Problem details
For every line below, restate it exactly and drop the images.

(Pictures paired with source code)

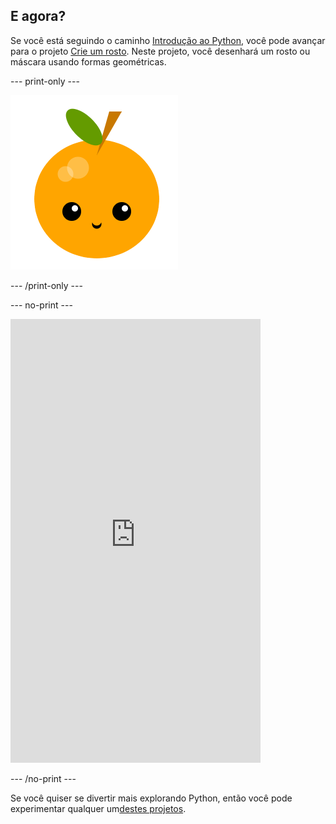 ## E agora?

Se você está seguindo o caminho [Introdução ao Python](https://projects.raspberrypi.org/en/raspberrypi/python-intro), você pode avançar para o projeto [Crie um rosto](https://projects.raspberrypi.org/en/projects/make-a-face). Neste projeto, você desenhará um rosto ou máscara usando formas geométricas.

--- print-only ---

![Faça um projeto de rosto](images/make-a-face-project.png)

--- /print-only ---

--- no-print ---

<iframe src="https://editor.raspberrypi.org/en/embed/viewer/fruit-face-example" width="400" height="710" frameborder="0" marginwidth="0" marginheight="0" allowfullscreen>
</iframe>

--- /no-print ---

Se você quiser se divertir mais explorando Python, então você pode experimentar qualquer um[destes projetos](https://projects.raspberrypi.org/en/projects?software%5B%5D=python).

Output for this exercise
 ## E agora?

Se você está seguindo o caminho [Introdução ao Python](https://projects.raspberrypi.org/en/raspberrypi/python-intro), você pode avançar para o projeto [Crie um rosto](https://projects.raspberrypi.org/en/projects/make-a-face). Neste projeto, você desenhará um rosto ou máscara usando formas geométricas.

--- print-only ---

![Faça um projeto de rosto](images/make-a-face-project.png)

--- /print-only ---

--- no-print ---

<iframe src="https://editor.raspberrypi.org/en/embed/viewer/fruit-face-example" width="400" height="710" frameborder="0" marginwidth="0" marginheight="0" allowfullscreen>
</iframe>

--- /no-print ---

Se você quiser se divertir mais explorando Python, então você pode experimentar qualquer um[destes projetos](https://projects.raspberrypi.org/en/projects?software%5B%5D=python).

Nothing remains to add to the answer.